Les démocraties modernes constatent une tendance des administrations à élaborer, de manière de plus en plus indépendante, des politiques répondant à leurs propres agendas, intérêts et préférences. Un processus délibératif et participatif indépendant, transparent et largement médiatisé est à même d'obliger élus et administrations à tenir compte des préférences des citoyens, et donc à assurer le lien entre les actions menées et les préférences des citoyens.

Par exemple, le budget participatif de Porto Alegre a constitué le passage d'un système clientéliste à un processus de prise de décision populaire. L'adoption de telles institutions participatives, contournant l'appareil représentatif, semble cependant extrême pour les villes occidentales, où le clientélisme et la corruption sont souvent bien moins ancrés.

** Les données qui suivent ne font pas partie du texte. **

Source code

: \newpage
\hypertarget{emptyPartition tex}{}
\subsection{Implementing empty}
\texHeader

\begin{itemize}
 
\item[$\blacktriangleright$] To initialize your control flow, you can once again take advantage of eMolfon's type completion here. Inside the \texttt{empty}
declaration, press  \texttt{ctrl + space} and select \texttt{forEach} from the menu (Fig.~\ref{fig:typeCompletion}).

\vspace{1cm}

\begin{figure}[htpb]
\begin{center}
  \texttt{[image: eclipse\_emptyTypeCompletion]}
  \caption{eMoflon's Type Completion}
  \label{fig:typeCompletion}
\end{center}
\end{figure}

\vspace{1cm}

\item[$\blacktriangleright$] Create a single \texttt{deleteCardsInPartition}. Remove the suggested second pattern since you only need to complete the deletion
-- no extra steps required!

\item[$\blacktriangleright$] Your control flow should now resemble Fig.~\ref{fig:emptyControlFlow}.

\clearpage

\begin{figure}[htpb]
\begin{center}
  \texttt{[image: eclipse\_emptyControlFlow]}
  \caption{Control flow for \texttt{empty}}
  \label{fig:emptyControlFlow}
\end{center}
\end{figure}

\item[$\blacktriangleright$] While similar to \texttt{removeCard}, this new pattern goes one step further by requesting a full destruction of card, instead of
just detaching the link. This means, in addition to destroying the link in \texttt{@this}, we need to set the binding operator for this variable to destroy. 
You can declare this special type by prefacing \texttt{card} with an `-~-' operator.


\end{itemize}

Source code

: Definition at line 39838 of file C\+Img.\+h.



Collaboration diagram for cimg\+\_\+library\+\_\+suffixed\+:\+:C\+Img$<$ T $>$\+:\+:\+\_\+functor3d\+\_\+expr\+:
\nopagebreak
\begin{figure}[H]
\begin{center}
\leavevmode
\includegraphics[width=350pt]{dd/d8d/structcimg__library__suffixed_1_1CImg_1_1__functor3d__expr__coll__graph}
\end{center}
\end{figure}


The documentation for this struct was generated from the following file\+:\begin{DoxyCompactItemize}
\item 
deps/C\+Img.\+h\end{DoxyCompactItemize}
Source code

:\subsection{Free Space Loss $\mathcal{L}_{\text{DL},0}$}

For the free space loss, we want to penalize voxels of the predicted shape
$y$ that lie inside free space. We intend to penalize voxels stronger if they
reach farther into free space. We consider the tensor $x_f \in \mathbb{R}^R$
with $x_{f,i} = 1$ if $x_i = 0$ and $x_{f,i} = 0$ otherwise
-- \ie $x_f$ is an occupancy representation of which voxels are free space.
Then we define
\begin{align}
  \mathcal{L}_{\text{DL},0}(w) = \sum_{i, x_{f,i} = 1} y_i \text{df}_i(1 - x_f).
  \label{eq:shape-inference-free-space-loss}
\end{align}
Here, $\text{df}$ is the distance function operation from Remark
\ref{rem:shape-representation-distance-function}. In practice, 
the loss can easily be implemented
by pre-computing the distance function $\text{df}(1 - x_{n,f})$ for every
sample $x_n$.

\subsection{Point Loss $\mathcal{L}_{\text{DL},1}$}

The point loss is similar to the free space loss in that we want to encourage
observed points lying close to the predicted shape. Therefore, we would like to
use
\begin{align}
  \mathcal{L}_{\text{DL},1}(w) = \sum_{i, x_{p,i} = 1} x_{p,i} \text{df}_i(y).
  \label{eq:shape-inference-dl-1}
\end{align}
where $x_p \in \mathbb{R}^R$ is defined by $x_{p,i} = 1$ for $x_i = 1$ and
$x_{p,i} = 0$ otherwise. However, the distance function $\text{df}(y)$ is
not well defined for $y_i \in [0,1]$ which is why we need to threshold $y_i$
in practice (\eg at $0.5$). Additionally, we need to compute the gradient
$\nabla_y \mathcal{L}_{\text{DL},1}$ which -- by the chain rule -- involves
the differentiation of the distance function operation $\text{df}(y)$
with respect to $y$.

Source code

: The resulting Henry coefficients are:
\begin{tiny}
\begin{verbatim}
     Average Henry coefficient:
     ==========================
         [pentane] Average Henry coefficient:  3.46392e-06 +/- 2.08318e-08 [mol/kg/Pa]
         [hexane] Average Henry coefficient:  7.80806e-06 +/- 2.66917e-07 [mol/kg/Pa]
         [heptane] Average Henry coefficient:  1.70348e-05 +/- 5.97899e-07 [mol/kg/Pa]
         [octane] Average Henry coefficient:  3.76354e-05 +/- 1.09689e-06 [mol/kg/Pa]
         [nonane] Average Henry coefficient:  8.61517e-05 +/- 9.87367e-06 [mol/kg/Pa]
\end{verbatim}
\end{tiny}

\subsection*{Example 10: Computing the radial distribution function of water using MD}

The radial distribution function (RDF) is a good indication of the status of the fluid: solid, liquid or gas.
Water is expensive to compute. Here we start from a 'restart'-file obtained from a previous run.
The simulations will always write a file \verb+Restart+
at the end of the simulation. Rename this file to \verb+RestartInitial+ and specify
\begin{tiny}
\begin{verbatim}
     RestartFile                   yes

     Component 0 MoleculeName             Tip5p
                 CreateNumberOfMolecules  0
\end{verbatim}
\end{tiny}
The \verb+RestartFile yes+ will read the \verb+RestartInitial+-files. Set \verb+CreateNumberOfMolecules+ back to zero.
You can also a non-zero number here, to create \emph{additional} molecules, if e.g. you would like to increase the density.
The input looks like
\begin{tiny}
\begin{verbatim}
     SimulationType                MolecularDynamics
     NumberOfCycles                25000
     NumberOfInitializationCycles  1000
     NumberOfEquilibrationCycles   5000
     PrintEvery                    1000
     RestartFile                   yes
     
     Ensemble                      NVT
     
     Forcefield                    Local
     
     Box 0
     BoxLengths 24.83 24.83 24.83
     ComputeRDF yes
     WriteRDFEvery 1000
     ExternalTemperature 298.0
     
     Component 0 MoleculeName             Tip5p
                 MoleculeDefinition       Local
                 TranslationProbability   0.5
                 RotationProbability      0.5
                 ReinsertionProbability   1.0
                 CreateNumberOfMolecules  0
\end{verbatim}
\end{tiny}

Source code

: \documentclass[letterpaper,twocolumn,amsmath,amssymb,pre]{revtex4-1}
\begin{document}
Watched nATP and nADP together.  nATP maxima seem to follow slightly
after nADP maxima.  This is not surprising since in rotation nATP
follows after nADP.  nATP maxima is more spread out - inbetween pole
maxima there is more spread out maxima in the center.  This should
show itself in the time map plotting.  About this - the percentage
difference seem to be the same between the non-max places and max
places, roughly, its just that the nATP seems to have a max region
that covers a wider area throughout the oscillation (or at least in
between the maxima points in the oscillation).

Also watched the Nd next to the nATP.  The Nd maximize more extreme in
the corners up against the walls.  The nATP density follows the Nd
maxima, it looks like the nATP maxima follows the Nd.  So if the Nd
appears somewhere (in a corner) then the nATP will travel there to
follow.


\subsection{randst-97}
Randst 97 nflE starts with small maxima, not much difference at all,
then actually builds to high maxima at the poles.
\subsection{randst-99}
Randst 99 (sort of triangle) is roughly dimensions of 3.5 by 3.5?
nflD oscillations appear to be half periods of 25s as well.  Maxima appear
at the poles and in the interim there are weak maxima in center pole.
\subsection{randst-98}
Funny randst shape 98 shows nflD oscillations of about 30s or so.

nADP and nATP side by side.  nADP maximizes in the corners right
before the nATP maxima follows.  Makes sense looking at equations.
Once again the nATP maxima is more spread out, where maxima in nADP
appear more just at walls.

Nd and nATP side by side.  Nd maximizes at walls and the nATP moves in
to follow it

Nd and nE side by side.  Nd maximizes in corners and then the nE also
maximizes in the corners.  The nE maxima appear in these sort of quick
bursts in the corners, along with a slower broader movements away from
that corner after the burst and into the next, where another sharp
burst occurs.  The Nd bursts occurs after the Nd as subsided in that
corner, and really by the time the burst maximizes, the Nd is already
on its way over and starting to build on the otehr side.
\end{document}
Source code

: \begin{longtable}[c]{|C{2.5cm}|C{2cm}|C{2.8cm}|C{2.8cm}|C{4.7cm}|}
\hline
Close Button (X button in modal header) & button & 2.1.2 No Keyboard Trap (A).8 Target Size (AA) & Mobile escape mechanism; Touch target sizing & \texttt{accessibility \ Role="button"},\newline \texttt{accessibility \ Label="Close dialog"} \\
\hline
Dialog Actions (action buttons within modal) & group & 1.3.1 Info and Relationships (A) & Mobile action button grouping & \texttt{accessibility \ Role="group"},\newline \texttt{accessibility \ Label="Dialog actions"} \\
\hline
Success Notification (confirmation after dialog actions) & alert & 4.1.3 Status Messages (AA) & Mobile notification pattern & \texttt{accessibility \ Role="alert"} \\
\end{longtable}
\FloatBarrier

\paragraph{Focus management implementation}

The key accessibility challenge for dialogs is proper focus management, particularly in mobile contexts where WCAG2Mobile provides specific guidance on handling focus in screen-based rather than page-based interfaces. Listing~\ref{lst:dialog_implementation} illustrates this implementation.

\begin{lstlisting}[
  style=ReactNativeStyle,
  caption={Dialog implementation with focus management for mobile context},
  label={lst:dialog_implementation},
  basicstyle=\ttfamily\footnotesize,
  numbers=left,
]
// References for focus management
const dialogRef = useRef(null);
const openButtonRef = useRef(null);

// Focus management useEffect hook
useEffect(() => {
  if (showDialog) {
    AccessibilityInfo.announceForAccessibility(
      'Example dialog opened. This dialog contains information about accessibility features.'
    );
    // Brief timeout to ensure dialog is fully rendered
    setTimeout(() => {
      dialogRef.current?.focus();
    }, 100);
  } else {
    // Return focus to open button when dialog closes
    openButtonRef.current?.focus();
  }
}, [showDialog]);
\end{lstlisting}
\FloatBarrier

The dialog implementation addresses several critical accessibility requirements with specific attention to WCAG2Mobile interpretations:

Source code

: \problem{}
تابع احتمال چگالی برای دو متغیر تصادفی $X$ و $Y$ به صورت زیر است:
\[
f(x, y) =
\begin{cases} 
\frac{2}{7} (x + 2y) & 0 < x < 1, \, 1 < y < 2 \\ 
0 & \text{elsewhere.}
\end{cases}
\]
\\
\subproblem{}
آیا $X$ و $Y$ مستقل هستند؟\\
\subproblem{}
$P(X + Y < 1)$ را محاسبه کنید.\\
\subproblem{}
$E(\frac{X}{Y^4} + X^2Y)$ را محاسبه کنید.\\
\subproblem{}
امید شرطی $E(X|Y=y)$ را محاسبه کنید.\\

4 : Délibération, gouvernance et accroissement de la capacité collective de résolution des problèmes

Les institutions doivent de plus en plus faire face à des situations qui requièrent la coopération d'acteurs non-gouvernementaux. Le terme de "gouvernance" illustre ce déplacement de l'action publique au-delà des strictes frontières institutionnelles, du fait d'une complexité croissante des problèmes et de leurs causes, de la multiplicité des intérêts en jeu,…

L'auteur avance le concept d'Empowered participatory governance : utiliser la délibération des acteurs, entre eux et avec les représentants officiels, pour produire des décisions publiques répondant au mieux à des problèmes concrets, complexes et pressants. Cet objectif requiert des formes de délibération plus intensives, rendant illusoire une participation des citoyens à grande échelle : ils s'agit ici d'amener les acteurs à un niveau d'expertise leur permettant de discuter d'égal à égal avec les techniciens. Ici, la participation et la délibération s'attachent plus l'élaboration collective de l'action publique qu'à la résolution de conflits de valeurs morales. On répond au problème de capacité publique de résolution des problèmes, non celui posé par la représentation.


Conclusion :

Les exemples développés dans cet article montrent que la démocratie délibérative peut répondre à 4 failles majeures du système de décision utilisé dans les démocraties occidentales. Loin de s'ériger en concurrentes du système représentatif, ces méthodes trouvent leur intérêt dans la combinaison d'institutions et procédures participatives / délibératives / représentatives à chaque fois adaptée au contexte politique et au problème traité.